05:05 This rather disgusting substance you see on the slide is meconium and we sometimes see a delay in the passage in meconium in newborns that looks like that, and a delay in the passage of that meconium is highly concerning for an underlying diagnosis of cystic fibrosis.

05:24 Older children can have a complete or partial small bowel obstruction from the thickened stools.

05:32 Infants can get a meconium ileus, which is where the meconium doesn’t pass at all and there’s actually an obstruction.

05:39 In patients with chronic constipation, they can develop rectal prolapse, where the rectal vault actually extrudes out past the rectum and there’s an inversion of the colon outside the body that has to be pushed back in again.

05:55 Patients with very severe distal obstruction can develop DIOS or distal intestinal obstruction syndrome, where they actually are completely incapable of passing stools because of this distal obstruction.

06:09 And remember, any infant who hasn’t passed a stool within 48 hours is at increased risk of having cystic fibrosis.

06:18 Patients with cystic fibrosis may also develop liver disease.

06:24 In patients like this, and you can see here in this picture some fibroblasts and some hepatic degradation, these patients may develop a focal biliary cirrhosis, which causes an underlying liver failure.

06:40 Thick biliary secretions slow down the flow of bile and cause a backup, especially around the biliary tree.

06:50 This also can result in gallstones and gallstone formation and patients may require a cholecystectomy.

06:59 They may get bile duct dilatation as a result of these gallstones, which in turn can increase liver enzymes through backflow and congestion resulting in hepatomegaly and increased liver enzymes.

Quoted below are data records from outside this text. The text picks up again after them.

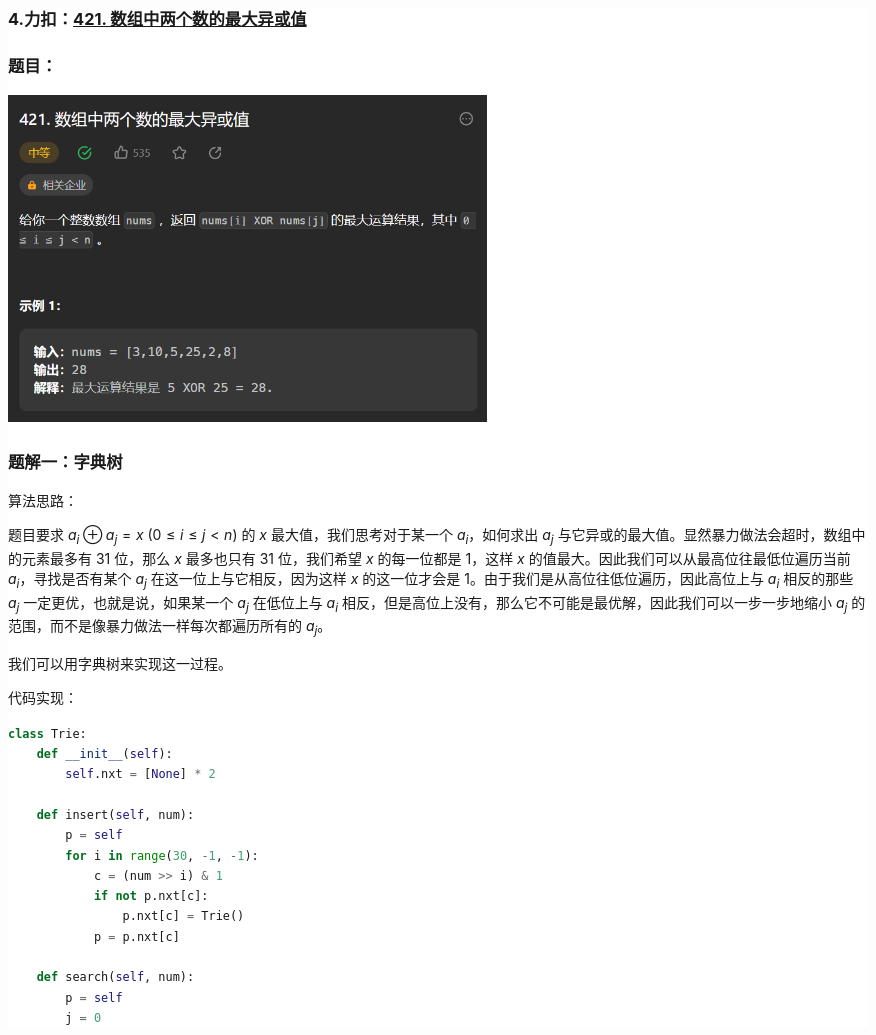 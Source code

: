 

### 4.力扣：[421. 数组中两个数的最大异或值](https://leetcode.cn/problems/maximum-xor-of-two-numbers-in-an-array/solutions/)

### 题目：

<img src="%E5%AD%97%E7%AC%A6%E4%B8%B2.assets/image-20230513165217036.png" alt="image-20230513165217036" style="zoom:60%;" />

### 题解一：字典树

算法思路：

题目要求 $a_i \oplus a_j=x\ (0\leqslant i\leqslant j<n)$ 的 $x$ 最大值，我们思考对于某一个 $a_i$，如何求出 $a_j$ 与它异或的最大值。显然暴力做法会超时，数组中的元素最多有 $31$ 位，那么 $x$ 最多也只有 $31$ 位，我们希望 $x$ 的每一位都是 $1$，这样 $x$ 的值最大。因此我们可以从最高位往最低位遍历当前 $a_i$，寻找是否有某个 $a_j$ 在这一位上与它相反，因为这样 $x$ 的这一位才会是 $1$。由于我们是从高位往低位遍历，因此高位上与 $a_i$ 相反的那些 $a_j$ 一定更优，也就是说，如果某一个 $a_j$ 在低位上与 $a_i$ 相反，但是高位上没有，那么它不可能是最优解，因此我们可以一步一步地缩小 $a_j$ 的范围，而不是像暴力做法一样每次都遍历所有的 $a_j$。

我们可以用字典树来实现这一过程。

代码实现：

```python
class Trie:
    def __init__(self):
        self.nxt = [None] * 2

    def insert(self, num):
        p = self
        for i in range(30, -1, -1):
            c = (num >> i) & 1
            if not p.nxt[c]:
                p.nxt[c] = Trie()
            p = p.nxt[c]

    def search(self, num):
        p = self
        j = 0
``` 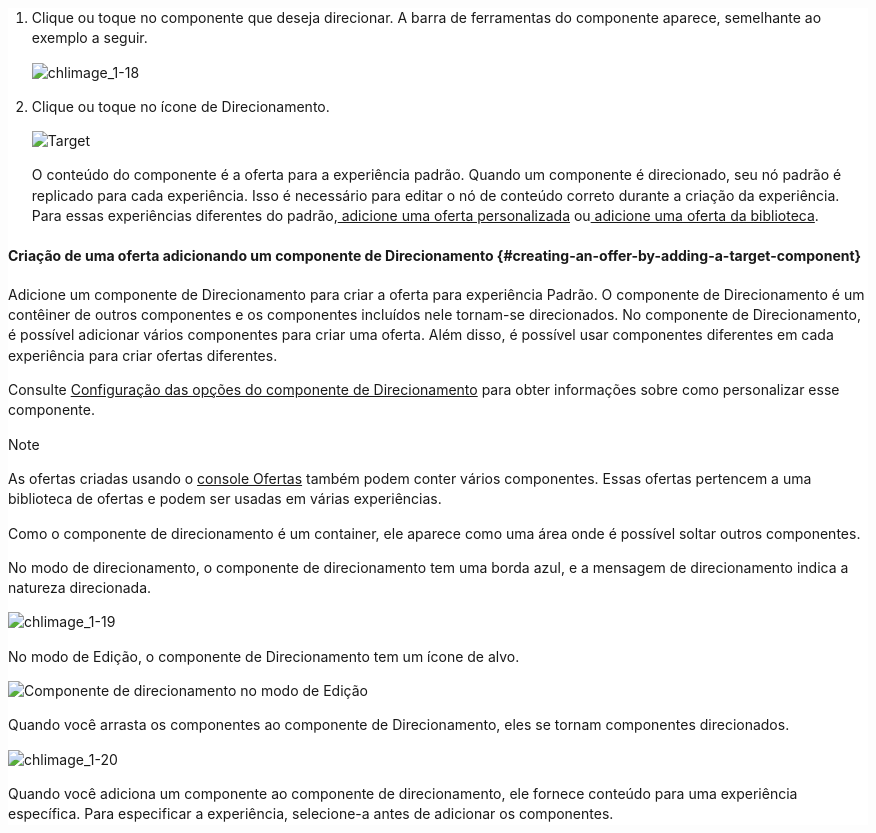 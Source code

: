 1. Clique ou toque no componente que deseja direcionar. A barra de ferramentas do componente aparece, semelhante ao exemplo a seguir.

   ![chlimage_1-18](assets/chlimage_1-18.png)

1. Clique ou toque no ícone de Direcionamento.

   ![Target](do-not-localize/chlimage_1.png)

   O conteúdo do componente é a oferta para a experiência padrão. Quando um componente é direcionado, seu nó padrão é replicado para cada experiência. Isso é necessário para editar o nó de conteúdo correto durante a criação da experiência. Para essas experiências diferentes do padrão,[ adicione uma oferta personalizada](/help/sites-authoring/content-targeting-touch.md#adding-a-custom-offer) ou[ adicione uma oferta da biblioteca](/help/sites-authoring/content-targeting-touch.md#adding-an-offer-from-an-offer-library).

#### Criação de uma oferta adicionando um componente de Direcionamento {#creating-an-offer-by-adding-a-target-component}

Adicione um componente de Direcionamento para criar a oferta para experiência Padrão. O componente de Direcionamento é um contêiner de outros componentes e os componentes incluídos nele tornam-se direcionados. No componente de Direcionamento, é possível adicionar vários componentes para criar uma oferta. Além disso, é possível usar componentes diferentes em cada experiência para criar ofertas diferentes.

Consulte [Configuração das opções do componente de Direcionamento](/help/sites-authoring/content-targeting-touch.md#configuring-target-component-options) para obter informações sobre como personalizar esse componente.

>[!NOTE]
>
>As ofertas criadas usando o [console Ofertas](/help/sites-authoring/offerlib.md) também podem conter vários componentes. Essas ofertas pertencem a uma biblioteca de ofertas e podem ser usadas em várias experiências.

Como o componente de direcionamento é um container, ele aparece como uma área onde é possível soltar outros componentes.

No modo de direcionamento, o componente de direcionamento tem uma borda azul, e a mensagem de direcionamento indica a natureza direcionada.

![chlimage_1-19](assets/chlimage_1-19.png)

No modo de Edição, o componente de Direcionamento tem um ícone de alvo.

![Componente de direcionamento no modo de Edição](do-not-localize/chlimage_1-1.png)

Quando você arrasta os componentes ao componente de Direcionamento, eles se tornam componentes direcionados.

![chlimage_1-20](assets/chlimage_1-20.png)

Quando você adiciona um componente ao componente de direcionamento, ele fornece conteúdo para uma experiência específica. Para especificar a experiência, selecione-a antes de adicionar os componentes.
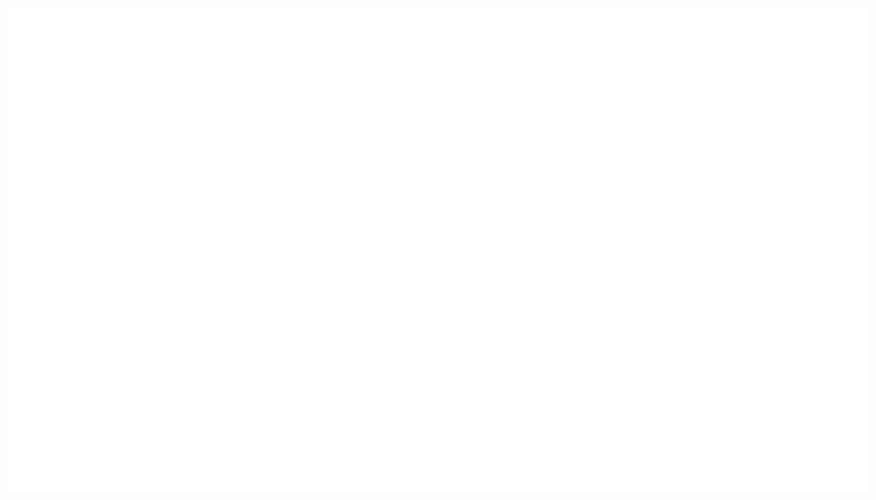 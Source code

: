 <div style="position: relative; padding-bottom: 56.25%; overflow: hidden"><iframe src="https://www.youtube.com/embed/AidNSsV4How" frameborder="0" allow="accelerometer; autoplay; clipboard-write; encrypted-media; gyroscope; picture-in-picture; web-share" allowfullscreen style="position: absolute; top: 0; left: 0; width: 100%; height: 100%;"></iframe>
</div>
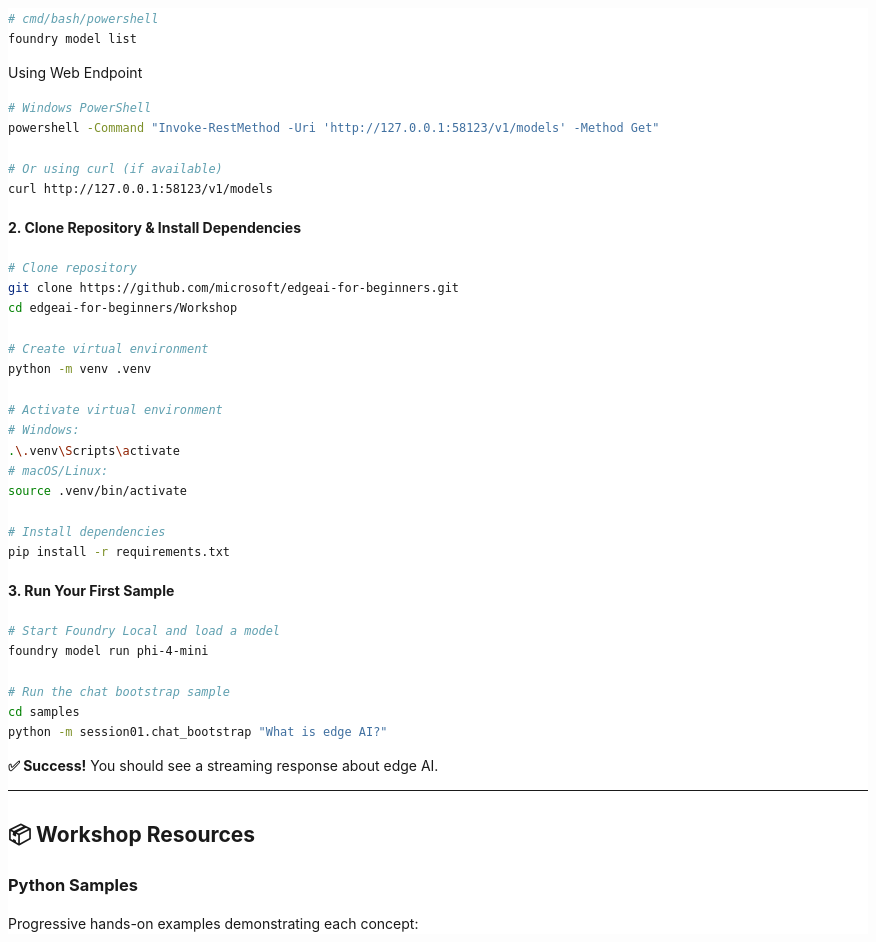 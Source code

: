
 ```bash
# cmd/bash/powershell
foundry model list
```

Using Web Endpoint 

```bash
# Windows PowerShell
powershell -Command "Invoke-RestMethod -Uri 'http://127.0.0.1:58123/v1/models' -Method Get"

# Or using curl (if available)
curl http://127.0.0.1:58123/v1/models
```

#### 2. Clone Repository & Install Dependencies

```bash
# Clone repository
git clone https://github.com/microsoft/edgeai-for-beginners.git
cd edgeai-for-beginners/Workshop

# Create virtual environment
python -m venv .venv

# Activate virtual environment
# Windows:
.\.venv\Scripts\activate
# macOS/Linux:
source .venv/bin/activate

# Install dependencies
pip install -r requirements.txt
```

#### 3. Run Your First Sample

```bash
# Start Foundry Local and load a model
foundry model run phi-4-mini

# Run the chat bootstrap sample
cd samples
python -m session01.chat_bootstrap "What is edge AI?"
```

**✅ Success!** You should see a streaming response about edge AI.

---

## 📦 Workshop Resources

### Python Samples

Progressive hands-on examples demonstrating each concept:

07:15 Ten percent of cystic fibrosis patients die ultimately of liver disease rather than pulmonary disease.

07:26 There are many other problems that can occur in patients with cystic fibrosis, and during the course of this lecture, I unfortunately can only touch upon a few of them.

07:37 In males, infertility is almost ubiquitous.

07:43 Males usually have a problem with an absence or an inadequacy of the vas deferens, which results in inability to conduct the sperm effectively outside of the male penis.

07:58 In females, they may also have infertility, but usually have normal fertility and pregnancy outcomes are actually usually excellent and they are excellent with appropriate nutrition.

08:13 Remember, what’s key in these patients is the GI disease and the malabsorption as a result of pancreatic insufficiency.

08:21 It is incredibly important for a pregnant woman to gain appropriate weight so that the fetus inside can grow and develop effectively.

08:30 Patients with cystic fibrosis who are pregnant need extra special care to track weight gain and make sure that’s going well.

08:40 Patients with cystic fibrosis are at increased risk for fractures because of poor bone mineralization.

08:47 Remember that vitamin D is one of the fat soluble vitamins; D, E, A, K, and vitamin D at low levels will cause poor bone mineralization and put them at risk for fractures.

09:01 Another issue can be renal stones.

09:04 Renal stones happen because patients with fat malabsorption will hold on to fat inside the lumen of the gut.

09:13 That fat will now saponify with calcium.

09:19 That calcium is usually binding oxalate and now oxalate can be absorbed and extruded in the renal system, and these patients may get oxalate stones. Fat saponifies calcium leading oxalate to be reabsorbed in increased amounts. The nephrolithiasis in cystic fibrosis is mostly due to hyperoxaluria. Patients with cystic fibrosis also can get venous thrombosis in the kidney as well.